Non-imaging procedures

The most common of these tests is Glomerular Filtration Rate, which is used to see how well the kidneys are functioning. A small amount of radiopharmaceutical is given to you as an injection. Blood samples are then collected.

The amount of radiation in the samples is counted and the results are put into a graph. The graphs are then used to determine whether the samples are within normal limits.

How are the radiopharmaceuticals given?

For diagnostic tests we give you a small amount of radioisotope. This is usually injected into a vein in your arm and goes to the specific part of your body that the doctor is interested in.

The radiation in the drug can then be detected by a camera, or a sample counting machine, to give images or graphs.

For therapy, we give larger amounts of radioisotopes which kill diseased cells. The therapy radioisotopes usually come in small capsules which you swallow.

What about the radiation dose?

We are all exposed to radiation from natural sources each year. The dose from many of our scans is small, around the average amount we are exposed to in a year. Most of it passes straight through you.

The benefit of having the investigation will far outweigh the risk of the radiation dose.  

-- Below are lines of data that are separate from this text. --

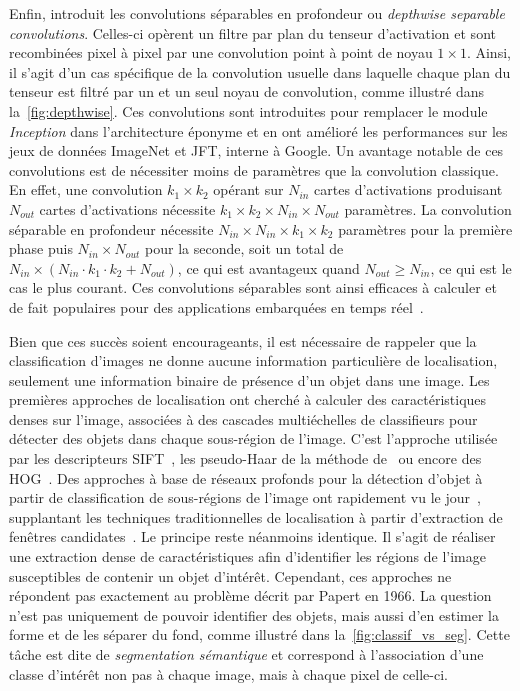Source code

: Enfin, \citet{chollet_xception_2017} introduit les convolutions séparables en profondeur ou \emph{depthwise separable convolutions}. Celles-ci opèrent un filtre par plan du tenseur d'activation et sont recombinées pixel à pixel par une convolution point à point de noyau $1\times1$. Ainsi, il s'agit d'un cas spécifique de la convolution usuelle dans laquelle chaque plan du tenseur est filtré par un et un seul noyau de convolution, comme illustré dans la~\cref{fig:depthwise}. Ces convolutions sont introduites pour remplacer le module \emph{Inception} dans l'architecture éponyme et en ont amélioré les performances sur les jeux de données ImageNet et JFT, interne à Google. Un avantage notable de ces convolutions est de nécessiter moins de paramètres que la convolution classique. En effet, une convolution $k_1 \times k_2$ opérant sur $N_{in}$ cartes d'activations produisant $N_{out}$ cartes d'activations nécessite $k_1 \times k_2 \times N_{in} \times N_{out}$ paramètres. La convolution séparable en profondeur nécessite $N_{in} \times N_{in} \times k_1 \times k_2$ paramètres pour la première phase puis $N_{in} \times N_{out}$ pour la seconde, soit un total de $N_{in} \times (N_{in} \cdot k_1 \cdot k_2 + N_{out})$, ce qui est avantageux quand $N_{out} \ge N_{in}$, ce qui est le cas le plus courant. Ces convolutions séparables sont ainsi efficaces à calculer et de fait populaires pour des applications embarquées en temps réel~\cite{howard_mobilenets_2017}.

Bien que ces succès soient encourageants, il est nécessaire de rappeler que la classification d'images ne donne aucune information particulière de localisation, seulement une information binaire de présence d'un objet dans une image. Les premières approches de localisation ont cherché à calculer des caractéristiques denses sur l'image, associées à des cascades multiéchelles de classifieurs pour détecter des objets dans chaque sous-région de l'image. C'est l'approche utilisée par les descripteurs \gls{SIFT}~\cite{lowe_object_1999}, les pseudo-Haar de la méthode de~\citet{viola_robust_2001} ou encore des \gls{HOG}~\cite{dalal_histograms_2005}. Des approches à base de réseaux profonds pour la détection d'objet à partir de classification de sous-régions de l'image ont rapidement vu le jour~\cite{girshick_rich_2014,liu_ssd_2016,girshick_region-based_2016}, supplantant les techniques traditionnelles de localisation à partir d'extraction de fenêtres candidates~\cite{gu_recognition_2009,uijlings_selective_2013}. Le principe reste néanmoins identique. Il s'agit de réaliser une extraction dense de caractéristiques afin d'identifier les régions de l'image susceptibles de contenir un objet d'intérêt. Cependant, ces approches ne répondent pas exactement au problème décrit par Papert en 1966. La question n'est pas uniquement de pouvoir identifier des objets, mais aussi d'en estimer la forme et de les séparer du fond, comme illustré dans la~\cref{fig:classif_vs_seg}. Cette tâche est dite de \emph{segmentation sémantique} et correspond à l'association d'une classe d'intérêt non pas à chaque image, mais à chaque pixel de celle-ci.

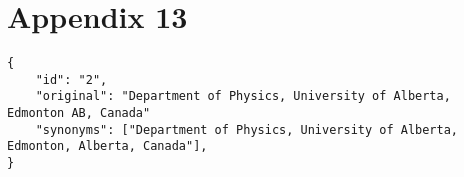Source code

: \section*{Appendix 13}
\label{sec:app13}

\begin{lstlisting}
{
    "id": "2", 
    "original": "Department of Physics, University of Alberta, Edmonton AB, Canada"
    "synonyms": ["Department of Physics, University of Alberta, Edmonton, Alberta, Canada"],
}

\end{lstlisting}
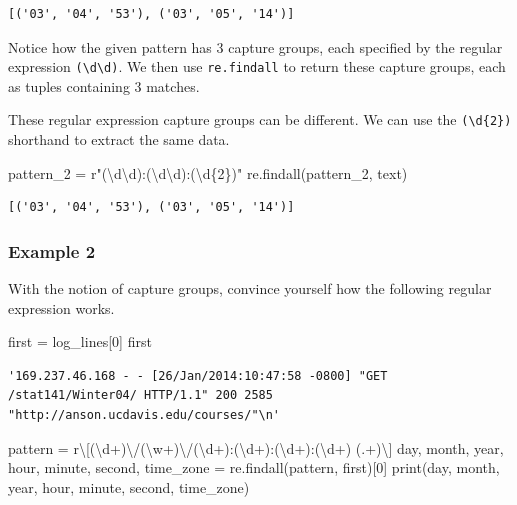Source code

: \documentclass[
  letterpaper,
  DIV=11,
  numbers=noendperiod]{scrreprt}
\newenvironment{Shaded}{\begin{snugshade}}{\end{snugshade}}
\newcommand{\BuiltInTok}[1]{\textcolor[rgb]{0.00,0.23,0.31}{#1}}
\newcommand{\DecValTok}[1]{\textcolor[rgb]{0.68,0.00,0.00}{#1}}
\newcommand{\NormalTok}[1]{\textcolor[rgb]{0.00,0.23,0.31}{#1}}
\newcommand{\OperatorTok}[1]{\textcolor[rgb]{0.37,0.37,0.37}{#1}}
\newcommand{\SpecialCharTok}[1]{\textcolor[rgb]{0.37,0.37,0.37}{#1}}
\newcommand{\VerbatimStringTok}[1]{\textcolor[rgb]{0.13,0.47,0.30}{#1}}
\begin{document}
\begin{verbatim}
[('03', '04', '53'), ('03', '05', '14')]
\end{verbatim}

Notice how the given pattern has 3 capture groups, each specified by the
regular expression \texttt{(\textbackslash{}d\textbackslash{}d)}. We
then use \texttt{re.findall} to return these capture groups, each as
tuples containing 3 matches.

These regular expression capture groups can be different. We can use the
\texttt{(\textbackslash{}d\{2\})} shorthand to extract the same data.

\begin{Shaded}
\begin{Highlighting}[]
\NormalTok{pattern\_2 }\OperatorTok{=} \VerbatimStringTok{r"(\textbackslash{}d\textbackslash{}d):(\textbackslash{}d\textbackslash{}d):(\textbackslash{}d}\SpecialCharTok{\{2\}}\VerbatimStringTok{)"}
\NormalTok{re.findall(pattern\_2, text)}
\end{Highlighting}
\end{Shaded}

\begin{verbatim}
[('03', '04', '53'), ('03', '05', '14')]
\end{verbatim}

\hypertarget{example-2}{%
\subsubsection{Example 2}\label{example-2}}

With the notion of capture groups, convince yourself how the following
regular expression works.

\begin{Shaded}
\begin{Highlighting}[]
\NormalTok{first }\OperatorTok{=}\NormalTok{ log\_lines[}\DecValTok{0}\NormalTok{]}
\NormalTok{first}
\end{Highlighting}
\end{Shaded}

\begin{verbatim}
'169.237.46.168 - - [26/Jan/2014:10:47:58 -0800] "GET /stat141/Winter04/ HTTP/1.1" 200 2585 "http://anson.ucdavis.edu/courses/"\n'
\end{verbatim}

\begin{Shaded}
\begin{Highlighting}[]
\NormalTok{pattern }\OperatorTok{=} \VerbatimStringTok{r\textquotesingle{}\textbackslash{}[(\textbackslash{}d+)\textbackslash{}/(\textbackslash{}w+)\textbackslash{}/(\textbackslash{}d+):(\textbackslash{}d+):(\textbackslash{}d+):(\textbackslash{}d+) (.+)\textbackslash{}]\textquotesingle{}}
\NormalTok{day, month, year, hour, minute, second, time\_zone }\OperatorTok{=}\NormalTok{ re.findall(pattern, first)[}\DecValTok{0}\NormalTok{]}
\BuiltInTok{print}\NormalTok{(day, month, year, hour, minute, second, time\_zone)}
\end{Highlighting}
\end{Shaded}
\end{document}
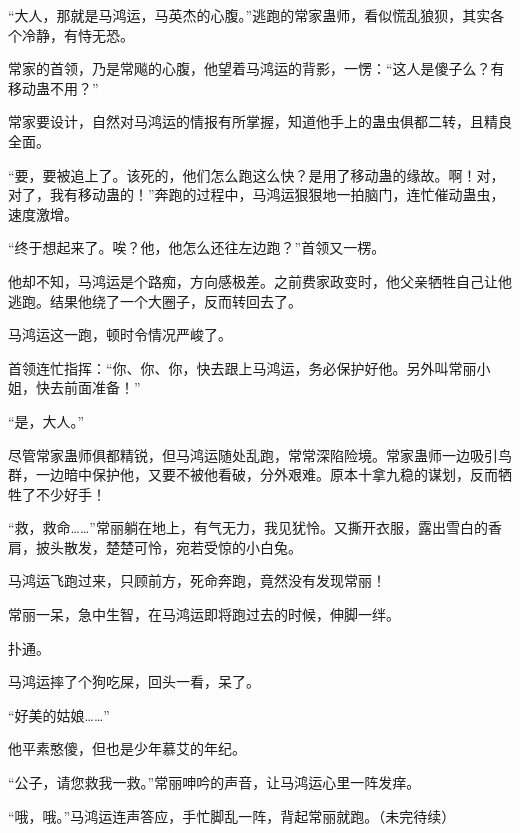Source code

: \begin{this_body}
“大人，那就是马鸿运，马英杰的心腹。”逃跑的常家蛊师，看似慌乱狼狈，其实各个冷静，有恃无恐。

常家的首领，乃是常飚的心腹，他望着马鸿运的背影，一愣：“这人是傻子么？有移动蛊不用？”

常家要设计，自然对马鸿运的情报有所掌握，知道他手上的蛊虫俱都二转，且精良全面。

“要，要被追上了。该死的，他们怎么跑这么快？是用了移动蛊的缘故。啊！对，对了，我有移动蛊的！”奔跑的过程中，马鸿运狠狠地一拍脑门，连忙催动蛊虫，速度激增。

“终于想起来了。唉？他，他怎么还往左边跑？”首领又一楞。

他却不知，马鸿运是个路痴，方向感极差。之前费家政变时，他父亲牺牲自己让他逃跑。结果他绕了一个大圈子，反而转回去了。

马鸿运这一跑，顿时令情况严峻了。

首领连忙指挥：“你、你、你，快去跟上马鸿运，务必保护好他。另外叫常丽小姐，快去前面准备！”

“是，大人。”

尽管常家蛊师俱都精锐，但马鸿运随处乱跑，常常深陷险境。常家蛊师一边吸引鸟群，一边暗中保护他，又要不被他看破，分外艰难。原本十拿九稳的谋划，反而牺牲了不少好手！

“救，救命……”常丽躺在地上，有气无力，我见犹怜。又撕开衣服，露出雪白的香肩，披头散发，楚楚可怜，宛若受惊的小白兔。

马鸿运飞跑过来，只顾前方，死命奔跑，竟然没有发现常丽！

常丽一呆，急中生智，在马鸿运即将跑过去的时候，伸脚一绊。

扑通。

马鸿运摔了个狗吃屎，回头一看，呆了。

“好美的姑娘……”

他平素憨傻，但也是少年慕艾的年纪。

“公子，请您救我一救。”常丽呻吟的声音，让马鸿运心里一阵发痒。

“哦，哦。”马鸿运连声答应，手忙脚乱一阵，背起常丽就跑。（未完待续）

\end{this_body}


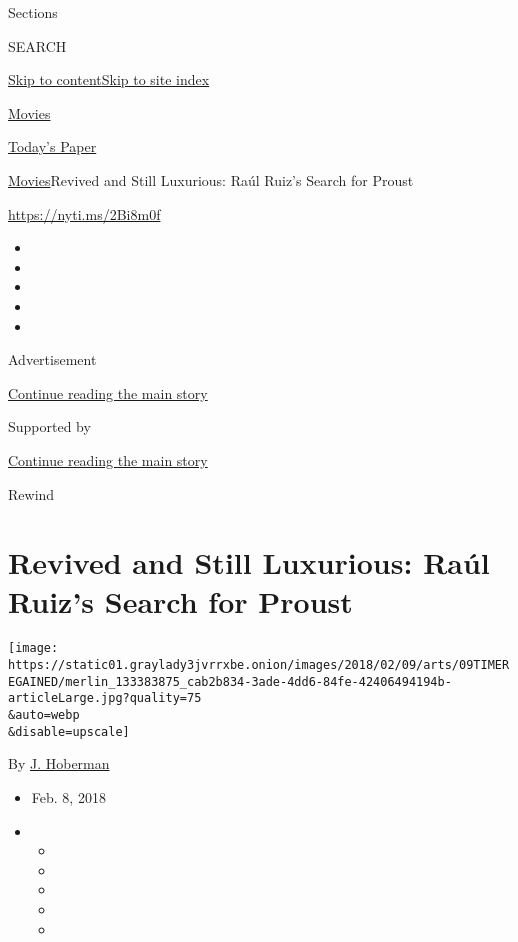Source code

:Sections

SEARCH

\protect\hyperlink{site-content}{Skip to
content}\protect\hyperlink{site-index}{Skip to site index}

\href{https://www.nytimes3xbfgragh.onion/section/movies}{Movies}

\href{https://myaccount.nytimes3xbfgragh.onion/auth/login?response_type=cookie\&client_id=vi}{}

\href{https://www.nytimes3xbfgragh.onion/section/todayspaper}{Today's
Paper}

\href{/section/movies}{Movies}\textbar{}Revived and Still Luxurious:
Raúl Ruiz's Search for Proust

\url{https://nyti.ms/2Bi8m0f}

\begin{itemize}
\item
\item
\item
\item
\item
\end{itemize}

Advertisement

\protect\hyperlink{after-top}{Continue reading the main story}

Supported by

\protect\hyperlink{after-sponsor}{Continue reading the main story}

Rewind

\hypertarget{revived-and-still-luxurious-rauxfal-ruizs-search-for-proust}{%
\section{Revived and Still Luxurious: Raúl Ruiz's Search for
Proust}\label{revived-and-still-luxurious-rauxfal-ruizs-search-for-proust}}

\texttt{[image: https://static01.graylady3jvrrxbe.onion/images/2018/02/09/arts/09TIMEREGAINED/merlin\_133383875\_cab2b834-3ade-4dd6-84fe-42406494194b-articleLarge.jpg?quality=75\\\&auto=webp\\\&disable=upscale]}

By \href{https://www.nytimes3xbfgragh.onion/by/j-hoberman}{J. Hoberman}

\begin{itemize}
\item
  Feb. 8, 2018
\item
  \begin{itemize}
  \item
  \item
  \item
  \item
  \item
  \end{itemize}
\end{itemize}

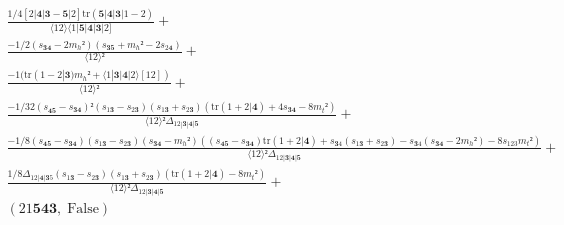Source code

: \documentclass[varwidth, border=5pt]{standalone}
\newcommand{\tr}{\text{tr}}
\begin{document}
\begin{my}
$\begin{gathered}
\scriptscriptstyle\frac{1/4[2|𝟒|𝟑-𝟓|2]\tr(𝟓|𝟒|𝟑|1-2)}{⟨12⟩⟨1|𝟓|𝟒|𝟑|2]} +\\
\scriptscriptstyle\frac{-1/2(s_{𝟑𝟒}-2m_h²)(s_{𝟑𝟓}+m_h²-2s_{2𝟒})}{⟨12⟩²} +\\
\scriptscriptstyle\frac{-1(\tr(1-2|𝟑)m_h²+⟨1|𝟑|𝟒|2⟩[12])}{⟨12⟩²} +\\
\scriptscriptstyle\frac{-1/32(s_{𝟒𝟓}-s_{𝟑𝟒})²(s_{1𝟑}-s_{2𝟑})(s_{1𝟑}+s_{2𝟑})(\tr(1+2|𝟒)+4s_{𝟑𝟒}-8m_t²)}{⟨12⟩²Δ_{12|𝟑|𝟒|𝟓}} +\\
\scriptscriptstyle\frac{-1/8(s_{𝟒𝟓}-s_{𝟑𝟒})(s_{1𝟑}-s_{2𝟑})(s_{𝟑𝟒}-m_h²)((s_{𝟒𝟓}-s_{𝟑𝟒})\tr(1+2|𝟒)+s_{𝟑4}(s_{1𝟑}+s_{2𝟑})-s_{𝟑4}(s_{𝟑𝟒}-2m_h²)-8s_{123}m_t²)}{⟨12⟩²Δ_{12|𝟑|𝟒|𝟓}} +\\
\scriptscriptstyle\frac{1/8Δ_{12|𝟒|𝟑5}(s_{1𝟑}-s_{2𝟑})(s_{1𝟑}+s_{2𝟑})(\tr(1+2|𝟒)-8m_t²)}{⟨12⟩²Δ_{12|𝟑|𝟒|𝟓}} +\\
\scriptscriptstyle(21𝟓𝟒𝟑,\;\text{False}) \phantom{+}
\end{gathered}$
\end{my}
\end{document}
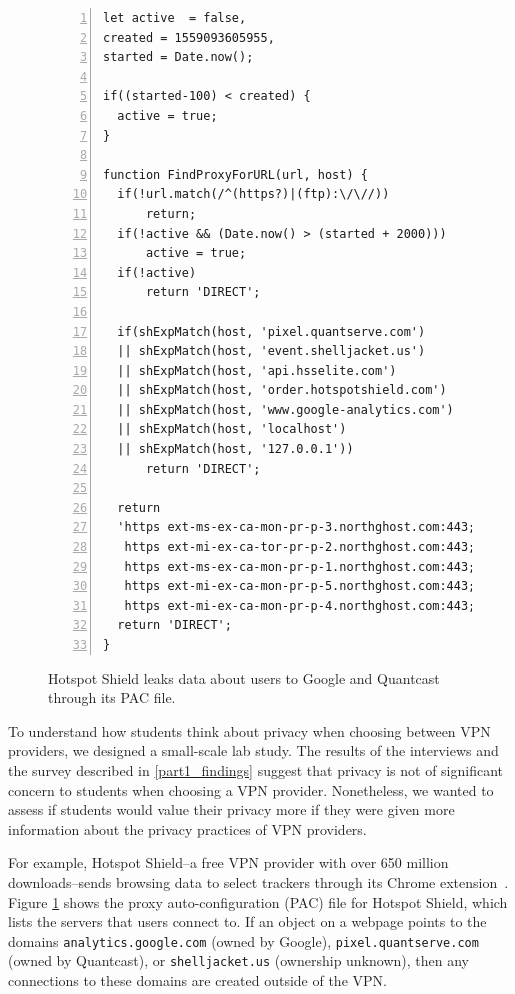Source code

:
\begin{figure}[t]
    \begin{lstlisting}[basicstyle=\fontsize{6.5}{11}\selectfont, xleftmargin=2.5em,frame=single,framexleftmargin=2.5em, numbers=left]
let active  = false,
created = 1559093605955,
started = Date.now();

if((started-100) < created) {
  active = true;
}

function FindProxyForURL(url, host) {
  if(!url.match(/^(https?)|(ftp):\/\//)) 
      return;
  if(!active && (Date.now() > (started + 2000))) 
      active = true;
  if(!active) 
      return 'DIRECT';

  if(shExpMatch(host, 'pixel.quantserve.com') 
  || shExpMatch(host, 'event.shelljacket.us') 
  || shExpMatch(host, 'api.hsselite.com') 
  || shExpMatch(host, 'order.hotspotshield.com') 
  || shExpMatch(host, 'www.google-analytics.com') 
  || shExpMatch(host, 'localhost') 
  || shExpMatch(host, '127.0.0.1')) 
      return 'DIRECT';

  return 
  'https ext-ms-ex-ca-mon-pr-p-3.northghost.com:443;
   https ext-mi-ex-ca-tor-pr-p-2.northghost.com:443;
   https ext-ms-ex-ca-mon-pr-p-1.northghost.com:443;
   https ext-mi-ex-ca-mon-pr-p-5.northghost.com:443;
   https ext-mi-ex-ca-mon-pr-p-4.northghost.com:443;';
  return 'DIRECT';
}
    \end{lstlisting}
\caption{Hotspot Shield leaks data about users to Google and Quantcast through its PAC file.}
\label{fig:hotspot_pac}
\end{figure}

To understand how students think about privacy when choosing between VPN
providers, we designed a small-scale lab study.  The results of the interviews
and the survey described in \ref{part1_findings} suggest that privacy is not of
significant concern to students when choosing a VPN provider.
Nonetheless, we wanted to assess if students would value their privacy more if
they were given more information about the privacy practices of VPN providers.

For example, Hotspot Shield--a free VPN
provider with over 650 million downloads--sends browsing data to select trackers through its Chrome extension~\cite{hotspot_shield, windscribe_hotspot}. Figure \ref{fig:hotspot_pac} shows the proxy auto-configuration (PAC) file for Hotspot Shield, which lists the servers that users connect to. If an object on a webpage points to the domains \texttt{analytics.google.com} (owned by Google), \texttt{pixel.quantserve.com} (owned by Quantcast), or \texttt{shelljacket.us} (ownership unknown), then any connections to these domains are created outside of the VPN.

Using radiation as a therapy

Nuclear medicine may also be used for therapy. Larger amounts of  radiopharmaceuticals are given to you and are designed to go to the diseased areas in the body. The radiopharmaceuticals used are different from those used for diagnosis as the radiation kills the diseased tissue without damaging healthy tissue.  

One example of radiation therapy is the use of radioactive iodine for the treatment of thyrotoxicosis, which is given in a tasteless capsule. This treatment may require you to stop taking some medication. There will also be some restrictions on contact with friends and relatives following the therapy. This will all be discussed with you in detail prior to the therapy.

For some therapies a short stay in hospital is required. However, more than 95% of our therapies are done on an outpatient basis. 

What equipment is used?

The most common piece of equipment used in nuclear medicine is called a gamma camera.

A gamma camera has two special detectors that can ‘see’ the radioactive drug inside the body, and the type of pictures taken will vary depending on what the doctors are looking for. These detectors must be positioned quite close to you so that good quality pictures can be taken. Sometimes the detectors remain still or move around you.

The radiation coming from the body passes through the detectors collimator, which is a thick sheet of lead with holes in a honeycomb pattern. This is to filter out the unwanted radiation and create a clear picture.

The radiation that passes through the collimator strikes a crystal and is converted to light, and then into a digital signal.

The gamma camera can then use the digital signal to determine where the radiation came from in the body, and how much radiation is present. This allows it to create a picture of the organ of interest. Sometimes the pictures are 3 dimensional, helping us to see even more detail.

Not all nuclear medicine tests use a gamma camera. Sometimes blood samples are taken instead. These are measured using a sensitive sample counter that detects the small levels of radioactivity in the samples.